Yahoo’s Neglected Global Labs Network Might Hold Key To Revival

What a time for Marissa Mayer to take control at Yahoo. She’ll need all the smarts she can lay her hands on to revive an ailing Yahoo. Which is why any section of Yahoo which is innovating could be a key component of it’s future capability – especially if Yahoo is to drag itself out of the race-to-the-bottom media portal strategy which it’s been left with.

Crucial to that turn-around could be the somewhat forgotten network of Yahoo Labs, scattered around the globe. This network has plenty of talent but it’s been somewhat neglected in recent times.

That neglect was thrown into sharp relief in March this year when Prabhakar Raghavan, the respected head of Yahoo’s Labs unit and also head of Yahoo’s strategy, left to join the company Mayer just left: Google.

There was thus plenty of soul-searching amongst researchers at Yahoo Labs, which has become a recruiting grounds for the likes of Google and Facebook lately. It has been left to Ron Brachman, Yahoo’s Chief Scientist and Ricardo Baeza-Yates Vice President of Yahoo! Research Europe and Latin America, to assume control.

Meanwhile, data mining, algorithms, search – you name it, Y! Labs has been looking into it. The Silicon Valley team is in two locations. One off Great America Parkway in Santa Clara, and the other on the headquarters campus in Sunnyvale.

However, the latest “News” posted for the Lab consists a December 2009 post about someone being honoured for “contributions to perceptual signal processing and tomographic imaging.” Things are a little more up to date in New York, last recognised in… 2010.
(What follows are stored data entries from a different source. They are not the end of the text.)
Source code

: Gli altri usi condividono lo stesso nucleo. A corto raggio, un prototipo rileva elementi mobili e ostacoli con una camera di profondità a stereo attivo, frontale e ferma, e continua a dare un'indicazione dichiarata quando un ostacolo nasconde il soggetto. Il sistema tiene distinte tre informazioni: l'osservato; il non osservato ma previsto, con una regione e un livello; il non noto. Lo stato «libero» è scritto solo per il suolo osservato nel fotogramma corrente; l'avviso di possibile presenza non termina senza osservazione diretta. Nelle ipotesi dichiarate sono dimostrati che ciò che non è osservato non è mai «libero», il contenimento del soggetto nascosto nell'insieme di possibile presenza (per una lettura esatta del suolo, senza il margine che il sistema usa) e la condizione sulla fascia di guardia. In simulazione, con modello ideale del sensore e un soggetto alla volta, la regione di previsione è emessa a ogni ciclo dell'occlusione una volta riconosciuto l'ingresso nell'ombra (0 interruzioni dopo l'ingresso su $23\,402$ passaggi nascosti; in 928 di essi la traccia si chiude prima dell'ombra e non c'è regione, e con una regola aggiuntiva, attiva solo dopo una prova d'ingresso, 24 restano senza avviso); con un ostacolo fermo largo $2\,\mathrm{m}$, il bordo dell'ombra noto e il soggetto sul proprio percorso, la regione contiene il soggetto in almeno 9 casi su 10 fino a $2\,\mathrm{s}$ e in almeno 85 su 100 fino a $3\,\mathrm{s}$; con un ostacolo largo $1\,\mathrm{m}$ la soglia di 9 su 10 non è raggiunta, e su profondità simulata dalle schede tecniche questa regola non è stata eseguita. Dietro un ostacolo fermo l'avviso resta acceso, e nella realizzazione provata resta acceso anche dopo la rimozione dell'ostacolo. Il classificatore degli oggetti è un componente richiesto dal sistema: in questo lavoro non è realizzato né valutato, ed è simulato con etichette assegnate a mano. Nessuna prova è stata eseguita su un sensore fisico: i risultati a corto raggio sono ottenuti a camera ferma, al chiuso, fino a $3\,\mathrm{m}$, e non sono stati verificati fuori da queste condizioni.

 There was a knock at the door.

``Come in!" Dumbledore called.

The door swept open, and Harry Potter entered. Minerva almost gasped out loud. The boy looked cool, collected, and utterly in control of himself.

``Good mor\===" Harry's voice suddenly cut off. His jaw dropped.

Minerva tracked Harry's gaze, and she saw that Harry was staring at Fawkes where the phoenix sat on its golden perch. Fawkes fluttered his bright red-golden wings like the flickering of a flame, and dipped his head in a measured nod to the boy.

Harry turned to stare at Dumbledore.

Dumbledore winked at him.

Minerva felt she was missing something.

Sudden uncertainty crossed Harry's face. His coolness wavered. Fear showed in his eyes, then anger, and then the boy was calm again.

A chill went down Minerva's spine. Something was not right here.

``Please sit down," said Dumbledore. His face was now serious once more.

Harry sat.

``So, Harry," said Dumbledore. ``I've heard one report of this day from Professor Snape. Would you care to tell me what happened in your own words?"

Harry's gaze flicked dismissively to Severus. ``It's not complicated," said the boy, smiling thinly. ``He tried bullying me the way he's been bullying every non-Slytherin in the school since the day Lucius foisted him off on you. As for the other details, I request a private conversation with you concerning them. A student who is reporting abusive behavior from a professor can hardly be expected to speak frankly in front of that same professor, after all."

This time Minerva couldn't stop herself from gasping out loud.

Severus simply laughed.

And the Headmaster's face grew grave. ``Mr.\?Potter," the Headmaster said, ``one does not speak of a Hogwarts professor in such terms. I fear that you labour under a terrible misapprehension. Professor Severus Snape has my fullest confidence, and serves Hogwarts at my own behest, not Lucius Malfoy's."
That said, the other labs in Barcelona (Spain), Haifa (Israel), Santiago (Chile), Bangalore (India) and Beijing (China) are well placed to pick up on hot global trends, which might well feed back into the mothership.

But it’s clear they’ve been forgotten. Sounds like the PR department’s been busy elsewhere… dealing with Carol Bartz and Scott Thompson mostly, I’d hazard.

It’s time to revive Yahoo’s innovative tradition.

Let’s hope so, for the shareholder’s – Marissa’s – and sake.